With changing educational fashion, the Opportunity Class soon morphed into the Remedial Department. We were all there to have our failings remedied. (Help me Oh Lord, a sinner!). But Opportunity/Remedial Groups had a number of advantages:
- Flexibility – nobody cared much what you actually did there, so long as it didn’t make any noise.
- Freedom – they were often tucked away in remote areas of the school site, a distant hut, an old woodwork room.
- Size – they were small, so everybody mattered
- Assessment – there was no marking, except face to face in class and few exams, except the homemade ones cobbled together to fit in with school requirements. .

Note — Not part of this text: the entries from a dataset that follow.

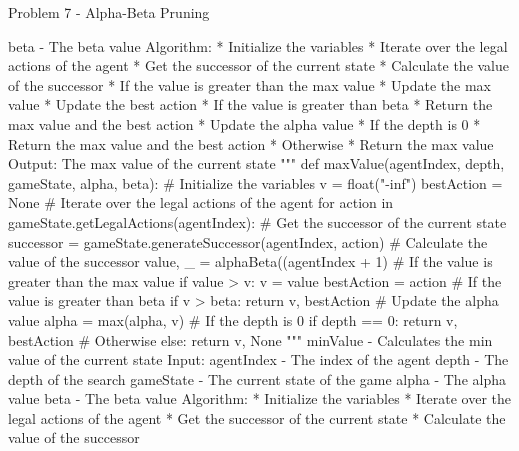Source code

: \begin{problem}{Problem 7 - Alpha-Beta Pruning}
\begin{highlight}[Solution]
\begin{code}[Python]
                beta - The beta value
                Algorithm:
                * Initialize the variables
                * Iterate over the legal actions of the agent
                    * Get the successor of the current state
                    * Calculate the value of the successor
                    * If the value is greater than the max value
                    * Update the max value
                    * Update the best action
                    * If the value is greater than beta
                    * Return the max value and the best action
                    * Update the alpha value
                * If the depth is 0
                    * Return the max value and the best action
                * Otherwise
                    * Return the max value
                Output:
                The max value of the current state
        """
        def maxValue(agentIndex, depth, gameState, alpha, beta):
            # Initialize the variables
            v = float("-inf")
            bestAction = None
            # Iterate over the legal actions of the agent
            for action in gameState.getLegalActions(agentIndex):
                # Get the successor of the current state
                successor = gameState.generateSuccessor(agentIndex, action)
                # Calculate the value of the successor
                value, _ = alphaBeta((agentIndex + 1) %
                # If the value is greater than the max value
                if value > v:
                    v = value
                    bestAction = action
                # If the value is greater than beta
                if v > beta:
                    return v, bestAction
                # Update the alpha value
                alpha = max(alpha, v)
            # If the depth is 0
            if depth == 0:
                return v, bestAction
            # Otherwise
            else:
                return v, None
        """ minValue - Calculates the min value of the current state
                Input:
                agentIndex - The index of the agent
                depth - The depth of the search
                gameState - The current state of the game
                alpha - The alpha value
                beta - The beta value
                Algorithm:
                * Initialize the variables
                * Iterate over the legal actions of the agent
                    * Get the successor of the current state
                    * Calculate the value of the successor

\end{code}
\end{highlight}
\end{problem}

As a result of this random combination of circumstances, “Remedial” often became a kind of sanctuary away from the confusing bustle and tedium of the Big School. (In one school I applied for, it was actually in the substantial old gatehouse of the original Victorian site and had set up its own rules and practices more suited to its inhabitants’ needs.) At the other end of the scale it could just be crap, but at least it got you out of the mainstream classroom to muck around with your mates.

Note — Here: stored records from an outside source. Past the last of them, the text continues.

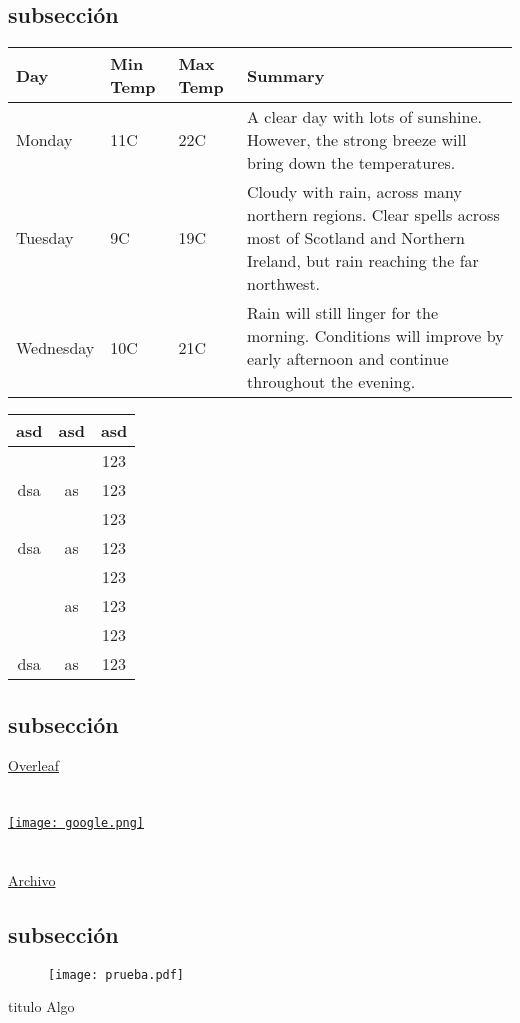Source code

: \subsection{subsecci\'on}
\begin{center}
    \begin{tabular}{ | l | l | l | p{5cm} |}
    \hline
    Day & Min Temp & Max Temp & Summary \\ \hline
    Monday & 11C & 22C & A clear day with lots of sunshine.
    However, the strong breeze will bring down the temperatures. \\ \hline
    Tuesday & 9C & 19C & Cloudy with rain, across many northern regions. Clear spells
    across most of Scotland and Northern Ireland,
    but rain reaching the far northwest. \\ \hline
    Wednesday & 10C & 21C & Rain will still linger for the morning.
    Conditions will improve by early afternoon and continue
    throughout the evening. \\
    \hline
    \end{tabular}
\end{center}

\begin{center}
\begin{tabular}{|c|c|c|}
  \hline
  \textbf{asd}     & \textbf{asd} & \textbf{asd}\\\hline\hline
      &			     			  & 123 \\ \cline{3-3}
  dsa& \multirow{-2}{*}{as} & 123\\ \hline
      &			                  & 123 \\ \cline{3-3}
  dsa& \multirow{-2}{*}{as} & 123\\ \hline
              &			& 123\\ \cline{3-3}
                & \multirow{-2}{*}{as} & 123\\ \cline{2-2}\cline{3-3}
               & 			&123\\ \cline{3-3}
  \multirow{-4}{*}{dsa} & \multirow{-2}{*}{as} & 123\\\hline
\end{tabular}
\end{center}

\subsection{subsecci\'on}
\href{https://www.overleaf.com}{Overleaf}\\\\\\
\href{http://www.google.com.ar}{\texttt{[image: google.png]}}\\\\\\
\href{run:Documents/prueba.pdf}{Archivo}

\subsection{subsecci\'on}

\begin{figure}[H]
\centering
\texttt{[image: prueba.pdf]}
\end{figure}

\begin{mybox}{titulo}
  Algo
\end{mybox}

When my mother died I was working in a large comp on a higgledy piggledy site with buildings ranging from 1897 to 1970. Us Remedials were, of course, in the very oldest part (it had actually been condemned by building regs and the fire service – I do not tell a lie). It was out of bounds to the pupils, except for those actually going to class there. But its big advantage was its own separate door to the outside world and the carpark.

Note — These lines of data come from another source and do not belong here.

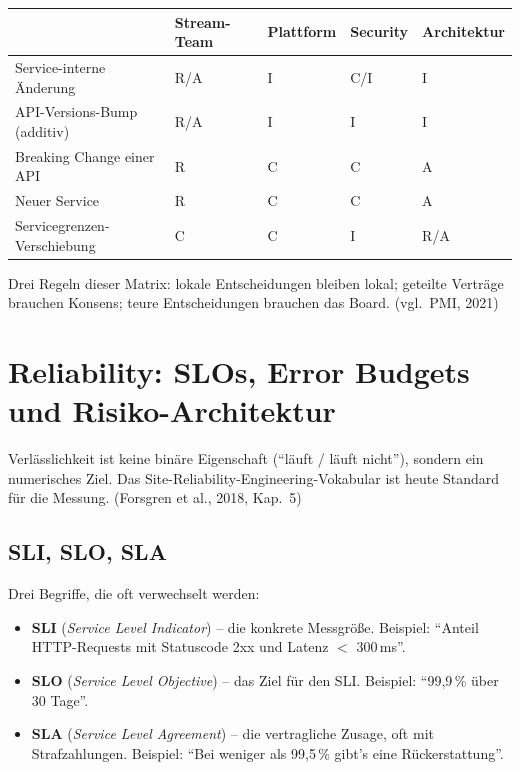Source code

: \documentclass[11pt,a4paper,oneside]{article}
\newcommand{\fachbegriff}[1]{\textbf{#1}}
\newcommand{\quelle}[1]{{\footnotesize\color{lpGray}(#1)}}
\begin{document}
\begin{tabularx}{\linewidth}{@{}l X X X X@{}}
\toprule
& \textbf{Stream-Team} & \textbf{Plattform} & \textbf{Security} & \textbf{Architektur} \\
\midrule
Service-interne Änderung & R/A & I & C/I & I \\
API-Versions-Bump (additiv) & R/A & I & I & I \\
Breaking Change einer API & R & C & C & A \\
Neuer Service & R & C & C & A \\
Servicegrenzen-Verschiebung & C & C & I & R/A \\
\bottomrule
\end{tabularx}

\medskip

\noindent Drei Regeln dieser Matrix: lokale Entscheidungen bleiben lokal; geteilte Verträge brauchen Konsens; teure Entscheidungen brauchen das Board. \quelle{vgl.\ PMI, 2021}

\section{Reliability: SLOs, Error Budgets und Risiko-Architektur}

Verlässlichkeit ist keine binäre Eigenschaft (``läuft / läuft nicht''), sondern ein numerisches Ziel. Das Site-Reliability-Engineering-Vokabular ist heute Standard für die Messung. \quelle{Forsgren et al., 2018, Kap.~5}

\subsection{SLI, SLO, SLA}

Drei Begriffe, die oft verwechselt werden:

\begin{itemize}
  \item \fachbegriff{SLI} (\emph{Service Level Indicator}) -- die konkrete Messgröße. Beispiel: ``Anteil HTTP-Requests mit Statuscode 2xx und Latenz $<$ 300\,ms''.
  \item \fachbegriff{SLO} (\emph{Service Level Objective}) -- das Ziel für den SLI. Beispiel: ``99,9\,\% über 30 Tage''.
  \item \fachbegriff{SLA} (\emph{Service Level Agreement}) -- die vertragliche Zusage, oft mit Strafzahlungen. Beispiel: ``Bei weniger als 99,5\,\% gibt's eine Rückerstattung''.
\end{itemize}
\end{document}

When I returned to school after the whole grim business of funeral and houseclearing, I couldn’t face the sympathy of the main entrance and the staff room, so I sneaked in through our own secret door into the gloom of the old unlit entrance hall with its boarded up window.
From the shadows a small figure emerged. She had been waiting for me in the forbidden territory all on her own in the spooky darkness, sneaking off from where she was meant to be. It was Tracey who was scared of everybody and everything, but she had been strong enough to break the rules and brave the ghosts.
She didn’t say anything. She just walked up to me and put her arms around me and gave me the biggest hug.
Her own mother had died just two years ago.